Northern Ireland news

Trebling of households hit by 'bedroom tax' in Northern Ireland

The SDLP's Nichola Mallon, and inset, how The Irish News reported on the 'bedroom tax' hitting the north
Brendan Hughes

THE number of homes in Northern Ireland hit by the 'bedroom tax' has more than trebled in six months – despite Stormont pledges to prevent the controversial welfare cut.

Top-up payments to mitigate against the cut ended for 86 housing benefit claimants in the period between October and March.

It comes after The Irish News revealed last October the bedroom tax had arrived in the north, as it emerged 35 claimants were no longer receiving the top-ups.

The controversial British government policy sees housing benefit claimants have their payments reduced if their home is deemed to have more bedrooms than they need.

In Northern Ireland, mitigation measures were passed before Stormont's collapse so that claimants have their benefits topped up from a separate fund.

The funding was supposed to protect people from being financially worse off due to the tax until 2020.

However under the provisions, people stop receiving the extra money if they move to another Housing Executive or housing association property that has the same or more bedrooms than their previous home.

The payments are cut unless the claimant has 'management transfer status' due to issues such as being intimidated out of their home.

SDLP deputy leader Nichola Mallon, who received the details in a letter from the Department for Communities, expressed concern over the impact.

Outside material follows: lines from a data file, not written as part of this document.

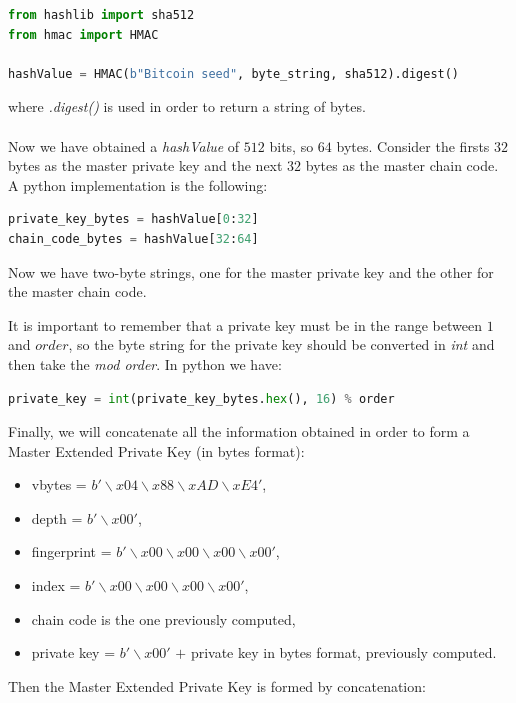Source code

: \begin{lstlisting}[language=Python]
from hashlib import sha512
from hmac import HMAC

hashValue = HMAC(b"Bitcoin seed", byte_string, sha512).digest()
\end{lstlisting}
where \textit{.digest()} is used in order to return a string of bytes.
\\ \\
Now we have obtained a \textit{hashValue} of $512$ bits, so $64$ bytes. Consider the firsts $32$ bytes as the master private key and the next $32$ bytes as the master chain code. A python implementation is the following:

\begin{lstlisting}[language=Python]
private_key_bytes = hashValue[0:32]
chain_code_bytes = hashValue[32:64]
\end{lstlisting}
\begin{flushleft}
	Now we have two-byte strings, one for the master private key and the other for the master chain code.
\end{flushleft}
It is important to remember that a private key must be in the range between $1$ and $order$, so the byte string for the private key should be converted in \textit{int} and then take the \textit{mod order}. In python we have:

\begin{lstlisting}[language=Python]
private_key = int(private_key_bytes.hex(), 16) % order
\end{lstlisting}
\begin{flushleft}
	Finally, we will concatenate all the information obtained in order to form a Master Extended Private Key (in bytes format):
\end{flushleft}

\begin{itemize}
	\item vbytes = $b'\backslash x04\backslash x88\backslash xAD\backslash xE4'$,
	\item depth = $b'\backslash x00'$,
	\item fingerprint = $b'\backslash x00\backslash x00\backslash x00\backslash x00'$,
	\item index = $b'\backslash x00\backslash x00\backslash x00\backslash x00'$,
	\item chain code is the one previously computed,
	\item private key = $b'\backslash x00'$ $+$ private key in bytes format, previously computed.
\end{itemize}
Then the Master Extended Private Key is formed by concatenation:

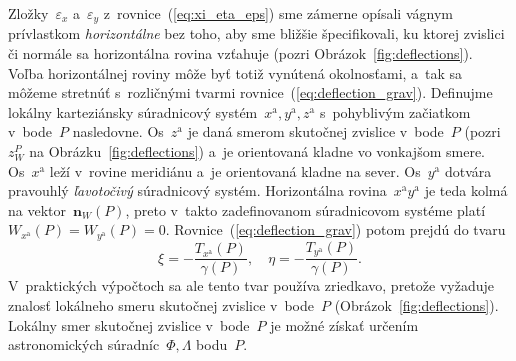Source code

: \documentclass[a4paper, 12pt]{book}
\let\vec\mathbf
\begin{document}
Zložky~$\varepsilon_x$ a~$\varepsilon_y$ z~rovnice~(\ref{eq:xi_eta_eps}) sme 
zámerne opísali vágnym prívlastkom \emph{horizontálne} bez toho, aby sme 
bližšie špecifikovali, ku ktorej zvislici či normále sa horizontálna rovina 
vzťahuje (pozri Obrázok~\ref{fig:deflections}).  Voľba horizontálnej roviny 
môže byť totiž vynútená okolnosťami, a~tak sa môžeme stretnúť s~rozličnými 
tvarmi rovnice~(\ref{eq:deflection_grav}).  Definujme lokálny karteziánsky 
súradnicový systém~$x^\mathrm{a}, y^\mathrm{a}, z^\mathrm{a}$ s~pohyblivým 
začiatkom v~bode~$P$ nasledovne.  Os~$z^\mathrm{a}$ je daná smerom skutočnej 
zvislice v~bode~$P$ (pozri~$z_W^P$ na Obrázku~\ref{fig:deflections}) a~je 
orientovaná kladne vo vonkajšom smere.  Os~$x^\mathrm{a}$ leží v~rovine 
meridiánu a~je orientovaná kladne na sever.  Os~$y^\mathrm{a}$ dotvára 
pravouhlý \emph{ľavotočivý} súradnicový systém.  Horizontálna 
rovina~$x^\mathrm{a}y^\mathrm{a}$ je teda kolmá na vektor~$\vec n_W(P)$, preto 
v~takto zadefinovanom súradnicovom systéme platí $W_{x^\mathrm{a}}(P) 
= W_{y^\mathrm{a}}(P) = 0$.  Rovnice~(\ref{eq:deflection_grav}) potom prejdú do 
tvaru \parencite{Borre_chapter4}
%
\begin{equation}
\label{eq:deflection_grav_nat}
\xi = -\frac{T_{x^\mathrm{a}}(P)}{\gamma(P)}{,} \quad \eta 
= -\frac{T_{y^\mathrm{a}}(P)}{\gamma(P)}{.}
\end{equation}
%
V~praktických výpočtoch sa ale tento tvar používa zriedkavo, pretože vyžaduje 
znalosť lokálneho smeru skutočnej zvislice v~bode~$P$ 
(Obrázok~\ref{fig:deflections}).  Lokálny smer skutočnej zvislice v~bode~$P$ je 
možné získať určením astronomických súradníc~$\Phi, \Lambda$ bodu~$P$.
\end{document}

"The latest official figures from the Department for Communities show that the number of households being hit with the bedroom tax across the north has more than trebled in a few short months, with people in West Belfast worst hit," she said.

"More and more individuals and families already struggling to make ends meet will be forced to pay this tax on any spare bedroom in their home."

The constituencies most affected in the six months to March were West Belfast, where supplementary payments ended for 15 claimants; South Belfast with 13 claimants impacted; and Foyle with eight.

The tax was introduced in Britain back in 2013 and came into force in Northern Ireland in February last year. It applies to tenants in Housing Executive or housing association houses.

Funding to mitigate against it was pledged in November 2016 under the 'Fresh Start' deal between the DUP and Sinn Féin, after the party pulled out of the earlier Stormont House deal in 2015.

Sinn Féin had initially claimed the Stormont House measures would protect "current and future" claimants, but amid criticism walked away saying it was not what they thought they had agreed to.

Ms Mallon, an MLA for North Belfast, added: "Sinn Féin and the DUP jointly promised people no-one would have to pay the bedroom tax.

"The question these 89 households will rightly want answered is why were they misled?"

The DUP and Sinn Féin did not respond yesterday, but a Sinn Féin spokesman last year said the party is "totally opposed to the Tory bedroom tax".

"That is why we provided a £585m fund to mitigate the impact of Tory welfare cuts," he said.

"We have made our position known to the department and we are absolutely opposed to the decision to impose this tax on a small number of households."